Sabemos que vamos morrer, sabemos que os entes queridos, um dia, partirão
também. Espera-nos, portanto, alguma solidão, alguma saudade; aguarda-nos uma
tristeza que pode ter repercussões inesperadas, imprevistas.
Por
outras palavras, vivemos a permanente impotência contra a dor sentimental
quando a morte arrebata, gloriosa, aquele ou aquela que nós pensamos que ela
não tnha o diretio de levar. É a sensação de furto, uma invasão sem pudor, o
ridicularizar de lutas e labutas na ânsia de uma vida com mais sentido.
No
entanto, por uma razão qualquer, um fundamento que espelha a nossa
deshumanidade, e não mais que isso, não lamentamos a morte daqueles que
rotulamos de ignóbeis, aberrações frívolas do humano, “os que envergonham a
nossa espécie!”, diz-se.
Há os que merecem morrer, porque há os que não
deviam ter nascido, os que estão a mais. E há os que felizmente morrem antes de
nascer. Os abortados que viriam a dar grande trabalho aos progenitores, com as
suas deficiências, as malformações. “Ah! Ainda bem que Deus se lembrou deles a
tempo. Grande felicidade.”, diz-se também.
Tudo
se passa como se viéssemos a um mundo que nos promete a imunidade à dor, que
nos dota de poderes decisivos e selectivos, de tal forma que nos dá carta
branca para seleccionarmos quem deve morrer, quem deve nascer, que mortos
devemos chorar.
Os
vivos têm-se por favorecidos ou privilegiados, os escolhidos de uma selecção
rigorosa, apesar da mistura de caracteres tão diferenciados. Não importa.
A
frieza da sociedade cria excedentários e limita a dor da morte aos que julga merecerem-na.
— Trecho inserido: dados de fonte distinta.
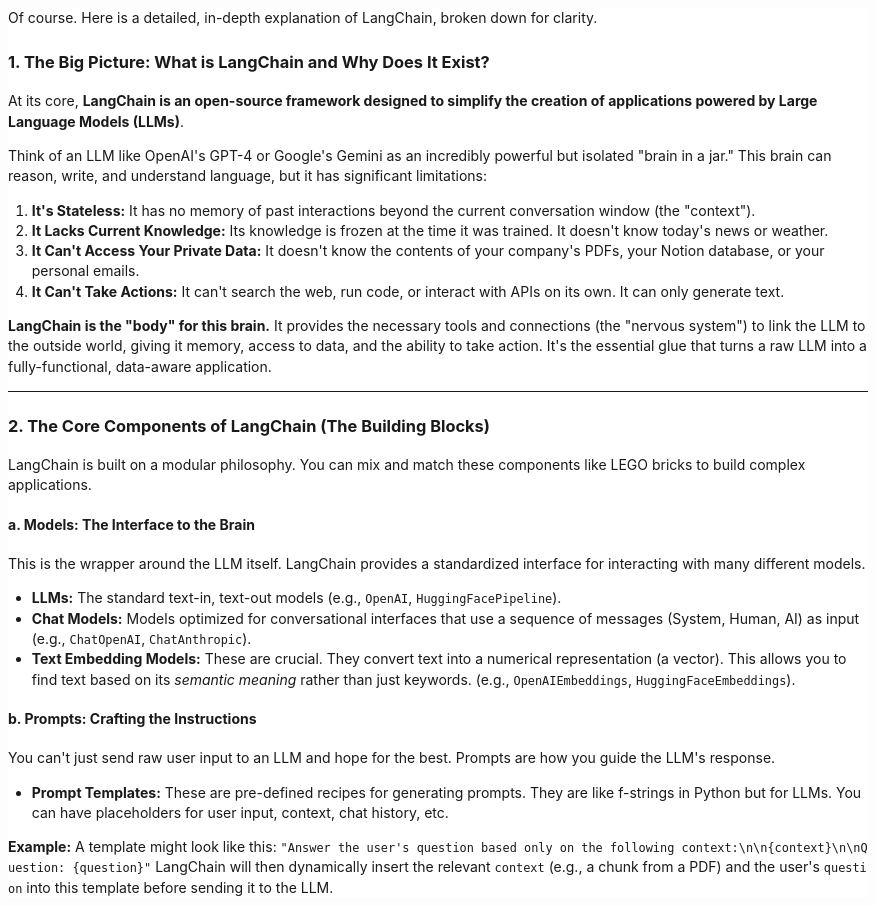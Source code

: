 Of course. Here is a detailed, in-depth explanation of LangChain, broken down for clarity.

### 1. The Big Picture: What is LangChain and Why Does It Exist?

At its core, **LangChain is an open-source framework designed to simplify the creation of applications powered by Large Language Models (LLMs)**.

Think of an LLM like OpenAI's GPT-4 or Google's Gemini as an incredibly powerful but isolated "brain in a jar." This brain can reason, write, and understand language, but it has significant limitations:

1.  **It's Stateless:** It has no memory of past interactions beyond the current conversation window (the "context").
2.  **It Lacks Current Knowledge:** Its knowledge is frozen at the time it was trained. It doesn't know today's news or weather.
3.  **It Can't Access Your Private Data:** It doesn't know the contents of your company's PDFs, your Notion database, or your personal emails.
4.  **It Can't Take Actions:** It can't search the web, run code, or interact with APIs on its own. It can only generate text.

**LangChain is the "body" for this brain.** It provides the necessary tools and connections (the "nervous system") to link the LLM to the outside world, giving it memory, access to data, and the ability to take action. It's the essential glue that turns a raw LLM into a fully-functional, data-aware application.

---

### 2. The Core Components of LangChain (The Building Blocks)

LangChain is built on a modular philosophy. You can mix and match these components like LEGO bricks to build complex applications.

#### a. Models: The Interface to the Brain

This is the wrapper around the LLM itself. LangChain provides a standardized interface for interacting with many different models.

*   **LLMs:** The standard text-in, text-out models (e.g., `OpenAI`, `HuggingFacePipeline`).
*   **Chat Models:** Models optimized for conversational interfaces that use a sequence of messages (System, Human, AI) as input (e.g., `ChatOpenAI`, `ChatAnthropic`).
*   **Text Embedding Models:** These are crucial. They convert text into a numerical representation (a vector). This allows you to find text based on its *semantic meaning* rather than just keywords. (e.g., `OpenAIEmbeddings`, `HuggingFaceEmbeddings`).

#### b. Prompts: Crafting the Instructions

You can't just send raw user input to an LLM and hope for the best. Prompts are how you guide the LLM's response.

*   **Prompt Templates:** These are pre-defined recipes for generating prompts. They are like f-strings in Python but for LLMs. You can have placeholders for user input, context, chat history, etc.

**Example:**
A template might look like this:
`"Answer the user's question based only on the following context:\n\n{context}\n\nQuestion: {question}"`
LangChain will then dynamically insert the relevant `context` (e.g., a chunk from a PDF) and the user's `question` into this template before sending it to the LLM.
Que dirão os casais, que
planearam um filho, que fizeram projectos para a sua vida, planos de educação,
enfim, os cuidados que pais dedicados têm para com os filhos, e vêm o seu filho
morrer ao terceiro ou quarto mês de gestação!? Que pensarão os pais dos que
morreram em prisões, quantos na esperança na modificação do(a) seu/sua
filho(a), e cuja tristza, o vazio, aquele abraço que se esperava acontecer
impregnado de arrependimento, aquele abraço que morreu nas paredes frias e
impesssoais da prisão e que jamais saíu de lá…
Tudo
tem direito ao luto, porque tudo tem uma identidade; tudo acontece em
comunidade, tudo é parte integrante do mesmo, responsabilidade do colectivo.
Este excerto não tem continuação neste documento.